Très belle nouvelle sur les poncifs qui peuvent générer du sublime, les faux-semblants qui peuvent se métamorphoser en vérité, qui génèrent de l’amour (chez la fille) vrai, et sur les situations que l’on provoque à notre insu et qui se retournent contre nous (pour la mère), Premier amour est un petit trésor d’ambiguïté. Au fond, ce que Berta Marsé ne cesse d’interroger c’est la façon dont chacun se comporte sur la scène du petit théâtre de la vie quand un accident de parcours advient.

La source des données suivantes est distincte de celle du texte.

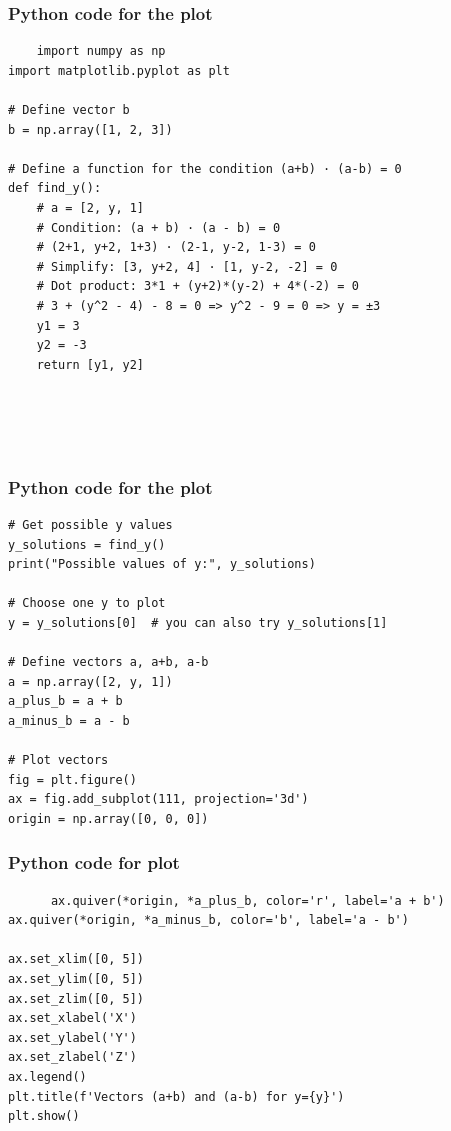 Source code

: \documentclass{beamer}
\begin{document}
\begin{frame}[fragile]
     \frametitle{Python code for the plot}
\begin{lstlisting}
    import numpy as np
import matplotlib.pyplot as plt

# Define vector b
b = np.array([1, 2, 3])

# Define a function for the condition (a+b) · (a-b) = 0
def find_y():
    # a = [2, y, 1]
    # Condition: (a + b) · (a - b) = 0
    # (2+1, y+2, 1+3) · (2-1, y-2, 1-3) = 0
    # Simplify: [3, y+2, 4] · [1, y-2, -2] = 0
    # Dot product: 3*1 + (y+2)*(y-2) + 4*(-2) = 0
    # 3 + (y^2 - 4) - 8 = 0 => y^2 - 9 = 0 => y = ±3
    y1 = 3
    y2 = -3
    return [y1, y2]





\end{lstlisting}
\end{frame}
\begin{frame}[fragile]
   \frametitle{Python code for the plot}
    \begin{lstlisting}
# Get possible y values
y_solutions = find_y()
print("Possible values of y:", y_solutions)

# Choose one y to plot
y = y_solutions[0]  # you can also try y_solutions[1]

# Define vectors a, a+b, a-b
a = np.array([2, y, 1])
a_plus_b = a + b
a_minus_b = a - b

# Plot vectors
fig = plt.figure()
ax = fig.add_subplot(111, projection='3d')
origin = np.array([0, 0, 0])
 \end{lstlisting}
\end{frame}
 \begin{frame}[fragile]
       \frametitle{Python code for plot}
       \begin{lstlisting}
      ax.quiver(*origin, *a_plus_b, color='r', label='a + b')
ax.quiver(*origin, *a_minus_b, color='b', label='a - b')

ax.set_xlim([0, 5])
ax.set_ylim([0, 5])
ax.set_zlim([0, 5])
ax.set_xlabel('X')
ax.set_ylabel('Y')
ax.set_zlabel('Z')
ax.legend()
plt.title(f'Vectors (a+b) and (a-b) for y={y}')
plt.show()
    \end{lstlisting}
 \end{frame}
\end{document}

L’écrivaine reste optimiste, puisque ces femmes et hommes qu’elle met en scène finissent souvent par se transcender, par faire preuve de plus de force que de faiblesse, soudain mus davantage par le désir de participer à l’événement plutôt qu’à s’y dérober. L’angoisse est pourtant toujours là, jamais loin, précipice où ils pourraient sombrer mais aussi moteur de l’action étrange et belle que chacun accomplira.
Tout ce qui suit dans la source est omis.